The result is an early treatise on civil administration. Appointed by a reform administration, Frontinus covers the history of the construction of the aqueducts since the first in 312 B.C., the construction and maintenance of collecting pools and related plumbing, the regulation of water usage by private parties, and extensive illicit market in water, which he attributes to the “dishonesty of the water-men, whom we have detected diverting water from the public conduits for private use.” Frontinus also suggests officials in preceding administrations might have been involved in financially-motivated decisions—an indication that corruption in the finance and construction of public service infrastructure is as old as human history.

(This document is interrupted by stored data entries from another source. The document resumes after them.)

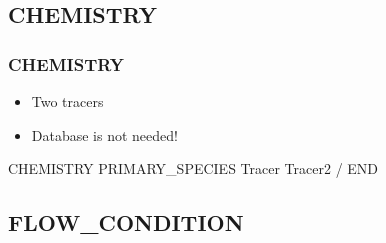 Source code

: \documentclass{beamer}
\begin{document}
\subsection{CHEMISTRY}

\begin{frame}\frametitle{CHEMISTRY}

\begin{itemize}
\item Two tracers
\item Database is not needed!
\end{itemize}

\begin{semiverbatim}
CHEMISTRY
  PRIMARY_SPECIES
    Tracer
    Tracer2
  /
END
\end{semiverbatim}

\end{frame}

\subsection{FLOW\_CONDITION}
\end{document}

During a recent trip to Rome, this reviewer paid a visit to the Porto Maggiore, where Roman roads and aqueducts converge for convenient viewing. The conduits of two of Rome’s later water lines are clearly seen atop an arched gate where the Via Praenestina and Via Labicana once entered the city. Begun in 38 A.D. by the Emperor Claudius, the structure was “completed on the most magnificent scale” to carry the aqueducts Claudia and Anio Novus, which augmented the city’s supplies with water from the Monti Simbruini about twenty miles outside Rome. The cross-section highlights how Roman aqueducts were built with a very slight incline over long distances because they relied on gravity to move water downhill. While Roman engineers plotted straight lines for roads, they plotted meandering courses for moving water from source to city, a practice Frontinus calls the “art of levelling.”

Roman aqueducts have proved durable. The Acqua Vergine, still operational, supplies water to the Trevi Fountain, and the first-century A.D. aqueduct at the Pont du Gard in southeastern France, built to carry water to the Roman colony of Nemausus (present-day Nîmes), served as the backdrop for the start of Stage 17 of the 2019 Tour de France.

Modern impressions of aqueducts formed from the surviving segments supported by archways overlook how construction changed to reflect changes in security concerns as Rome developed from city to Empire. Early builders, Frontinus writes, “purposely sunk their aqueducts in the ground, in order that they might not easily be cut by the enemy, since frequent wars were still waged with the Italians.”

Drawing from Frontinus’ successful campaigns on the Rhine and Danube frontiers and his tenure as governor of Britain, Stratagems (Strategemata) collects examples of military strategies intended to motivate Roman officers to conceive similar operations for their own commands; numerous cases involve how to ensure supplies of food and water, or which ruses might convey to enemies that a force is well-provisioned despite shortages of essential supplies. Frontinus devotes Book III Chapter VII to ideas “On Diverting Streams and Contaminating Waters,” such as Caesar’s use of subterranean channels to cut off the water flow from the springs supplying Cadurci during one of his Gallic campaigns in 51 B.C. Romans were already experienced water engineers by that time, as neighboring populations came to learn.

To Frontinus, building and operating public works such as roads and aqueducts was not just a practical requirement of military conquest and provincial administration. Such achievements displayed the glory of Rome as a civilization. Reflecting on the Claudia and the Anio Novus, which outside the city flowed across some of the highest arches in the Roman aqueduct system at 109 feet, he writes in De Aquis, “with such an array of indispensable structures carrying so many waters, compare, if you will, the idle Pyramids, or the useless, though famous, works of the Greeks.”